On 9 May 2018, the draft Control of Tobacco Products and Electronic Delivery Systems Bill was published for public comment. Among other changes the bill plans to introduce two a zero-tolerance policy on in-door smoking in public places, as well as the requirement that smokers must be at least 10 metres away from public entrances.
It also aims to address the changes that technology has brought on the industry. With particular reference to vapes, e-cigarettes and other kinds of electronic nicotine delivery systems.
“Not only are technological changes at the heart of this bill, but the ever-increasing need to safe guard the health and well-being of the general public,” said Mohsina Chenia, executive consultant at law firm Cliffe Dekker Hofmeyr.
“Employers have been placed in an onerous position under the proposed bill and face fines and even imprisonment where they are deemed to fall short of their obligations,” she said.
What do employers need to know?
According to Chenia there are two definitions that are of importance:
Firstly, the definition of “smoke” has been expanded to mean “inhale, exhale, hold or- (a) otherwise have control over an ignited tobacco product or a heated but not ignited tobacco product that produces an emission of any sort; or (b) operate or otherwise have control over an electronic delivery system that produces an emission of any sort.”
Secondly, “workplace” means “any place in or on which one or more persons are employed and perform their work, whether for compensation or voluntary, and includes – (a) any corridor, lobby, stairwell, elevator, cafeteria, washroom or other common area used during or incidental to the course of employment or work: (b) any vehicle which is available for use for business or commercial purposes: and (c) any vehicle registered to the government.”
“The Act goes further in that s2(1) makes reference to an enclosed workplace,” said Chenia.
“The definition of enclosed space includes an area that is open or closed and an area that has a roof or not.
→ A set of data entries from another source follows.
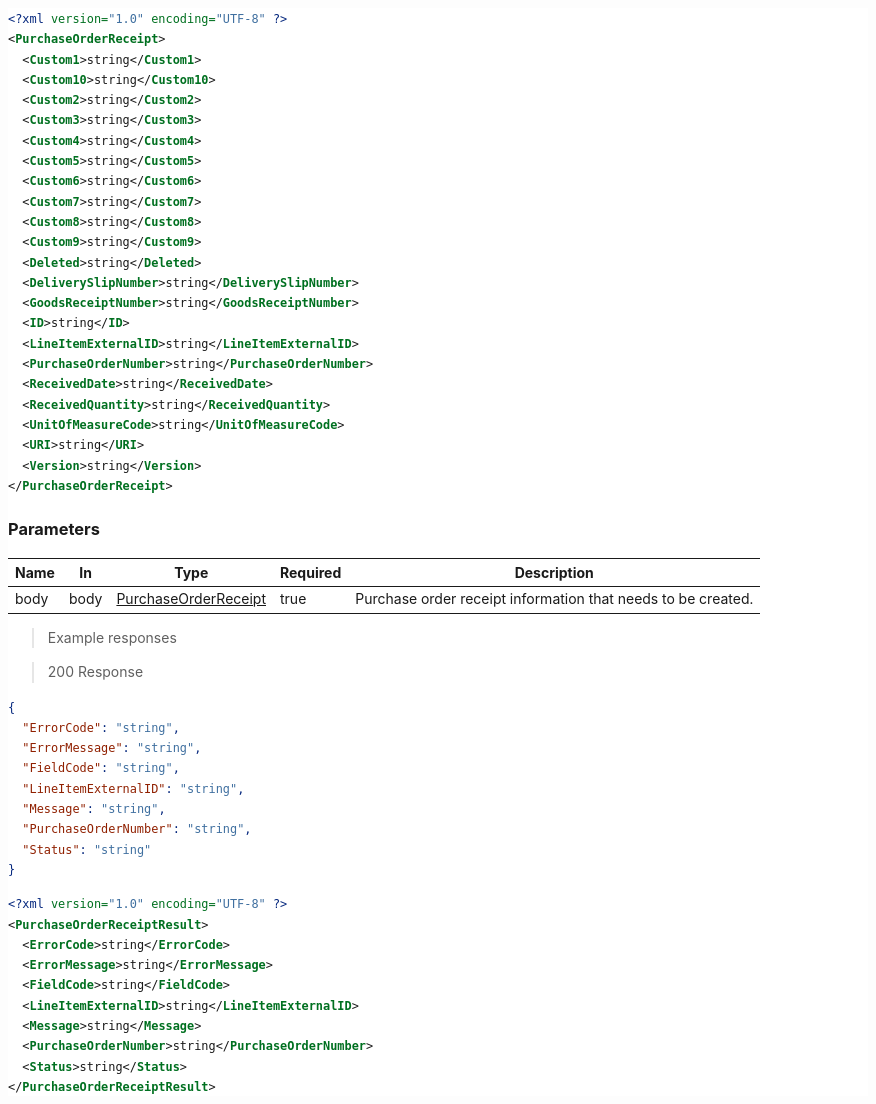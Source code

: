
 ```xml
<?xml version="1.0" encoding="UTF-8" ?>
<PurchaseOrderReceipt>
  <Custom1>string</Custom1>
  <Custom10>string</Custom10>
  <Custom2>string</Custom2>
  <Custom3>string</Custom3>
  <Custom4>string</Custom4>
  <Custom5>string</Custom5>
  <Custom6>string</Custom6>
  <Custom7>string</Custom7>
  <Custom8>string</Custom8>
  <Custom9>string</Custom9>
  <Deleted>string</Deleted>
  <DeliverySlipNumber>string</DeliverySlipNumber>
  <GoodsReceiptNumber>string</GoodsReceiptNumber>
  <ID>string</ID>
  <LineItemExternalID>string</LineItemExternalID>
  <PurchaseOrderNumber>string</PurchaseOrderNumber>
  <ReceivedDate>string</ReceivedDate>
  <ReceivedQuantity>string</ReceivedQuantity>
  <UnitOfMeasureCode>string</UnitOfMeasureCode>
  <URI>string</URI>
  <Version>string</Version>
</PurchaseOrderReceipt>
```

<h3 id="post__invoice_purchaseorderreceipts-parameters">Parameters</h3>

|Name|In|Type|Required|Description|
|---|---|---|---|---|
|body|body|[PurchaseOrderReceipt](#schemapurchaseorderreceipt)|true|Purchase order receipt information that needs to be created.|

> Example responses

> 200 Response

```json
{
  "ErrorCode": "string",
  "ErrorMessage": "string",
  "FieldCode": "string",
  "LineItemExternalID": "string",
  "Message": "string",
  "PurchaseOrderNumber": "string",
  "Status": "string"
}
```

```xml
<?xml version="1.0" encoding="UTF-8" ?>
<PurchaseOrderReceiptResult>
  <ErrorCode>string</ErrorCode>
  <ErrorMessage>string</ErrorMessage>
  <FieldCode>string</FieldCode>
  <LineItemExternalID>string</LineItemExternalID>
  <Message>string</Message>
  <PurchaseOrderNumber>string</PurchaseOrderNumber>
  <Status>string</Status>
</PurchaseOrderReceiptResult>
```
For most of us, this would mean a company bar or even where the canteen area extends onto a balcony.
“Whilst this might have been used as a smoking area before, it will not qualify now. Caution should be raised to the entrances to buildings, the undercover parking areas and the nooks or crannies frequented by smokers presently,” she said.
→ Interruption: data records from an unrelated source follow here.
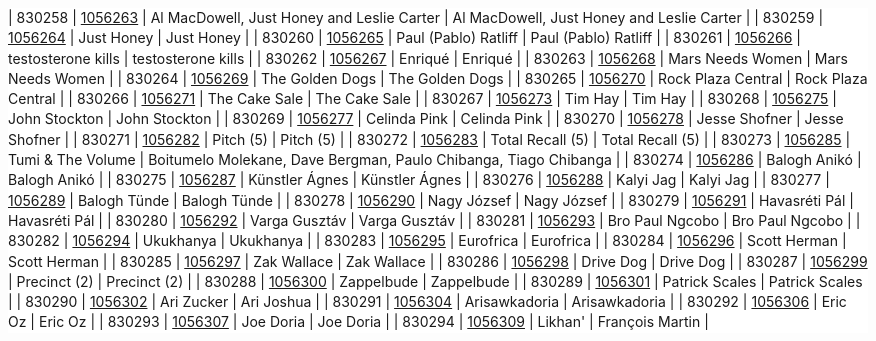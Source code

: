 | 830258 | [1056263](https://www.discogs.com/artist/1056263) | Al MacDowell, Just Honey and Leslie Carter | Al MacDowell, Just Honey and Leslie Carter |
| 830259 | [1056264](https://www.discogs.com/artist/1056264) | Just Honey | Just Honey |
| 830260 | [1056265](https://www.discogs.com/artist/1056265) | Paul (Pablo) Ratliff | Paul (Pablo) Ratliff |
| 830261 | [1056266](https://www.discogs.com/artist/1056266) | testosterone kills | testosterone kills |
| 830262 | [1056267](https://www.discogs.com/artist/1056267) | Enriqué | Enriqué |
| 830263 | [1056268](https://www.discogs.com/artist/1056268) | Mars Needs Women | Mars Needs Women |
| 830264 | [1056269](https://www.discogs.com/artist/1056269) | The Golden Dogs | The Golden Dogs |
| 830265 | [1056270](https://www.discogs.com/artist/1056270) | Rock Plaza Central | Rock Plaza Central |
| 830266 | [1056271](https://www.discogs.com/artist/1056271) | The Cake Sale | The Cake Sale |
| 830267 | [1056273](https://www.discogs.com/artist/1056273) | Tim Hay | Tim Hay |
| 830268 | [1056275](https://www.discogs.com/artist/1056275) | John Stockton | John Stockton |
| 830269 | [1056277](https://www.discogs.com/artist/1056277) | Celinda Pink | Celinda Pink |
| 830270 | [1056278](https://www.discogs.com/artist/1056278) | Jesse Shofner | Jesse Shofner |
| 830271 | [1056282](https://www.discogs.com/artist/1056282) | Pitch (5) | Pitch (5) |
| 830272 | [1056283](https://www.discogs.com/artist/1056283) | Total Recall (5) | Total Recall (5) |
| 830273 | [1056285](https://www.discogs.com/artist/1056285) | Tumi & The Volume | Boitumelo Molekane, Dave Bergman, Paulo Chibanga, Tiago Chibanga |
| 830274 | [1056286](https://www.discogs.com/artist/1056286) | Balogh Anikó | Balogh Anikó |
| 830275 | [1056287](https://www.discogs.com/artist/1056287) | Künstler Ágnes | Künstler Ágnes |
| 830276 | [1056288](https://www.discogs.com/artist/1056288) | Kalyi Jag | Kalyi Jag |
| 830277 | [1056289](https://www.discogs.com/artist/1056289) | Balogh Tünde | Balogh Tünde |
| 830278 | [1056290](https://www.discogs.com/artist/1056290) | Nagy József | Nagy József |
| 830279 | [1056291](https://www.discogs.com/artist/1056291) | Havasréti Pál | Havasréti Pál |
| 830280 | [1056292](https://www.discogs.com/artist/1056292) | Varga Gusztáv | Varga Gusztáv |
| 830281 | [1056293](https://www.discogs.com/artist/1056293) | Bro Paul Ngcobo | Bro Paul Ngcobo |
| 830282 | [1056294](https://www.discogs.com/artist/1056294) | Ukukhanya | Ukukhanya |
| 830283 | [1056295](https://www.discogs.com/artist/1056295) | Eurofrica | Eurofrica |
| 830284 | [1056296](https://www.discogs.com/artist/1056296) | Scott Herman | Scott Herman |
| 830285 | [1056297](https://www.discogs.com/artist/1056297) | Zak Wallace | Zak Wallace |
| 830286 | [1056298](https://www.discogs.com/artist/1056298) | Drive Dog | Drive Dog |
| 830287 | [1056299](https://www.discogs.com/artist/1056299) | Precinct (2) | Precinct (2) |
| 830288 | [1056300](https://www.discogs.com/artist/1056300) | Zappelbude | Zappelbude |
| 830289 | [1056301](https://www.discogs.com/artist/1056301) | Patrick Scales | Patrick Scales |
| 830290 | [1056302](https://www.discogs.com/artist/1056302) | Ari Zucker | Ari Joshua |
| 830291 | [1056304](https://www.discogs.com/artist/1056304) | Arisawkadoria | Arisawkadoria |
| 830292 | [1056306](https://www.discogs.com/artist/1056306) | Eric Oz | Eric Oz |
| 830293 | [1056307](https://www.discogs.com/artist/1056307) | Joe Doria | Joe Doria |
| 830294 | [1056309](https://www.discogs.com/artist/1056309) | Likhan' | François Martin |
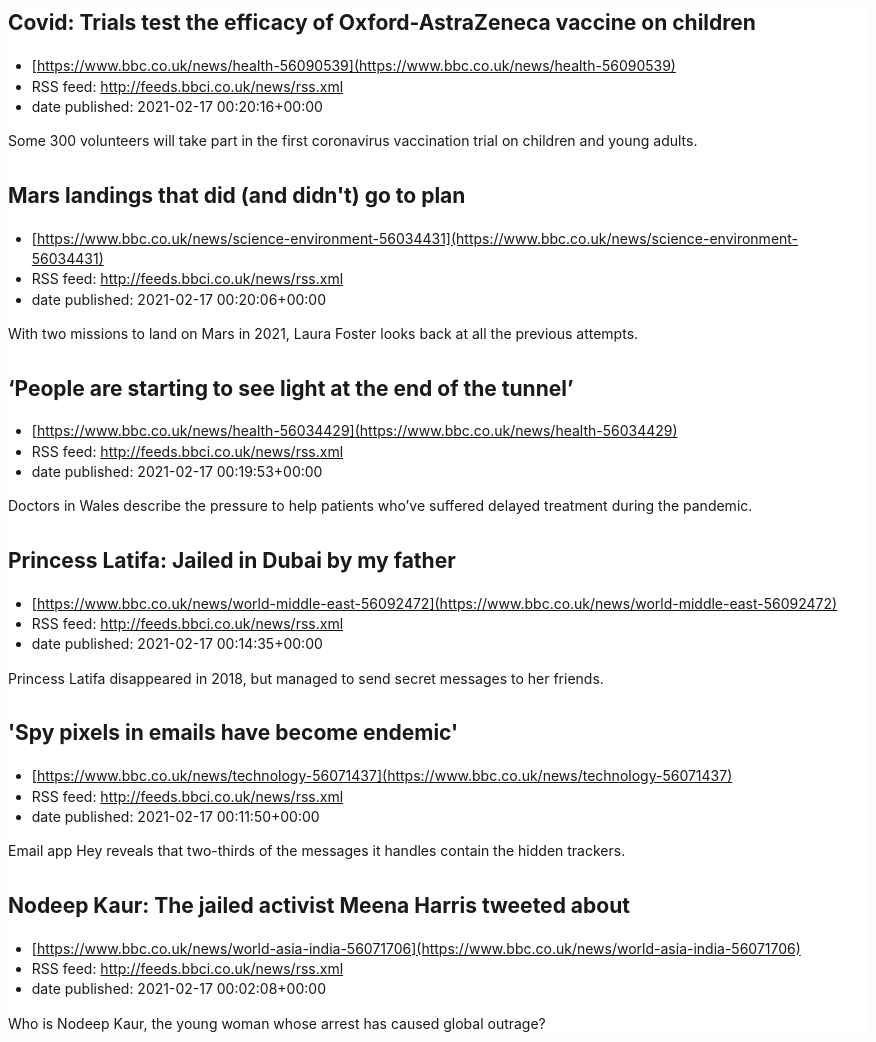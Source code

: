 ## Covid: Trials test the efficacy of Oxford-AstraZeneca vaccine on children
 - [https://www.bbc.co.uk/news/health-56090539](https://www.bbc.co.uk/news/health-56090539)
 - RSS feed: http://feeds.bbci.co.uk/news/rss.xml
 - date published: 2021-02-17 00:20:16+00:00

Some 300 volunteers will take part in the first coronavirus vaccination trial on children and young adults.

## Mars landings that did (and didn't) go to plan
 - [https://www.bbc.co.uk/news/science-environment-56034431](https://www.bbc.co.uk/news/science-environment-56034431)
 - RSS feed: http://feeds.bbci.co.uk/news/rss.xml
 - date published: 2021-02-17 00:20:06+00:00

With two missions to land on Mars in 2021, Laura Foster looks back at all the previous attempts.

## ‘People are starting to see light at the end of the tunnel’
 - [https://www.bbc.co.uk/news/health-56034429](https://www.bbc.co.uk/news/health-56034429)
 - RSS feed: http://feeds.bbci.co.uk/news/rss.xml
 - date published: 2021-02-17 00:19:53+00:00

Doctors in Wales describe the pressure to help patients who’ve suffered delayed treatment during the pandemic.

## Princess Latifa: Jailed in Dubai by my father
 - [https://www.bbc.co.uk/news/world-middle-east-56092472](https://www.bbc.co.uk/news/world-middle-east-56092472)
 - RSS feed: http://feeds.bbci.co.uk/news/rss.xml
 - date published: 2021-02-17 00:14:35+00:00

Princess Latifa disappeared in 2018, but managed to send secret messages to her friends.

## 'Spy pixels in emails have become endemic'
 - [https://www.bbc.co.uk/news/technology-56071437](https://www.bbc.co.uk/news/technology-56071437)
 - RSS feed: http://feeds.bbci.co.uk/news/rss.xml
 - date published: 2021-02-17 00:11:50+00:00

Email app Hey reveals that two-thirds of the messages it handles contain the hidden trackers.

## Nodeep Kaur: The jailed activist Meena Harris tweeted about
 - [https://www.bbc.co.uk/news/world-asia-india-56071706](https://www.bbc.co.uk/news/world-asia-india-56071706)
 - RSS feed: http://feeds.bbci.co.uk/news/rss.xml
 - date published: 2021-02-17 00:02:08+00:00

Who is Nodeep Kaur, the young woman whose arrest has caused global outrage?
She also notes that Section 2(3) places responsibility at the feet of the owner of or person in control of a public place or workplace to designate the whole or part of any outdoor space as an area where smoking is prohibited.
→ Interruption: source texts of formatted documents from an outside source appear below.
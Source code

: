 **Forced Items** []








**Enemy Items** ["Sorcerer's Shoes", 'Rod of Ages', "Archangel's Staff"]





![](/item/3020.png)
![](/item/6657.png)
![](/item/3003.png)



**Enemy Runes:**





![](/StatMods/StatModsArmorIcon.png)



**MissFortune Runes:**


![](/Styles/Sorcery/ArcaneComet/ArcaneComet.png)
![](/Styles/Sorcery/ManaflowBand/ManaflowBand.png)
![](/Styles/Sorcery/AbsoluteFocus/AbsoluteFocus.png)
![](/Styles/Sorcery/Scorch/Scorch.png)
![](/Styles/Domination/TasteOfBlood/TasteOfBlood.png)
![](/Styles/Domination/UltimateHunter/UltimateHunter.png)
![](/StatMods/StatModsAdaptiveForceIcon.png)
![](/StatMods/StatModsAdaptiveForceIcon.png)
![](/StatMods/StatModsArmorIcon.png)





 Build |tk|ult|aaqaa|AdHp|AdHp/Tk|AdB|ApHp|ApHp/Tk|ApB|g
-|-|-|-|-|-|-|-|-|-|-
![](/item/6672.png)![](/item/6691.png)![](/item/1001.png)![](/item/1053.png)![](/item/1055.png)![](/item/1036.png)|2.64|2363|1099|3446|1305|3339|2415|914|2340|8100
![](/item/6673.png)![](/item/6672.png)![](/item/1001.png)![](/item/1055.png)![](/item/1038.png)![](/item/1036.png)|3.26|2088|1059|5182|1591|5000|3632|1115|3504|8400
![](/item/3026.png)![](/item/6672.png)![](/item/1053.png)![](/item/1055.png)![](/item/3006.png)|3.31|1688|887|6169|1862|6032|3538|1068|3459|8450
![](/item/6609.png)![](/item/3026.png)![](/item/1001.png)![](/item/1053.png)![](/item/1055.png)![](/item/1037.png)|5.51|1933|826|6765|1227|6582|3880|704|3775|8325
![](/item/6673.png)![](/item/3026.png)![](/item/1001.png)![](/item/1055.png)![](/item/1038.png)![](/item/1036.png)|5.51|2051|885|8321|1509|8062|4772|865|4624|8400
And the employer bears the duty to ensure no person smokes in that area. Furthermore, employers are required to adhere to the public announcements and signage prescribed by the bill, she adds
“To any employer whose attention has not already been ignited, we lastly draw your attention to s2(6) which speaks specifically to employers,” she said.
This section states that the employer must ensure that:
- Employees may object to smoking in the workplace in contravention of this act, without retaliation of any kind.
- Employees who do not want to be exposed to tobacco smoke at the workplace, are not so exposed.
- It is not a condition of employment, expressly or implied that any employee is required to work in any portion of the workplace where smoking is permitted by law.
- Employees are not required to sign any indemnity for working in any portion of the workplace where smoking is permitted by law.
- Most importantly, any employer who contravenes or fails to comply with the above will be liable on conviction to a fine or imprisonment not exceeding a period of one year or both a fine and such imprisonment.
“The purpose behind these changes is to bring South Africa in line with the World Health Organisation’s Framework Convention on Tobacco Control.
“We would strongly recommend that employers take this bill and its sanctions as a smoke signal indicating the changes to come and start making the necessary changes and accommodations to their businesses,” she said.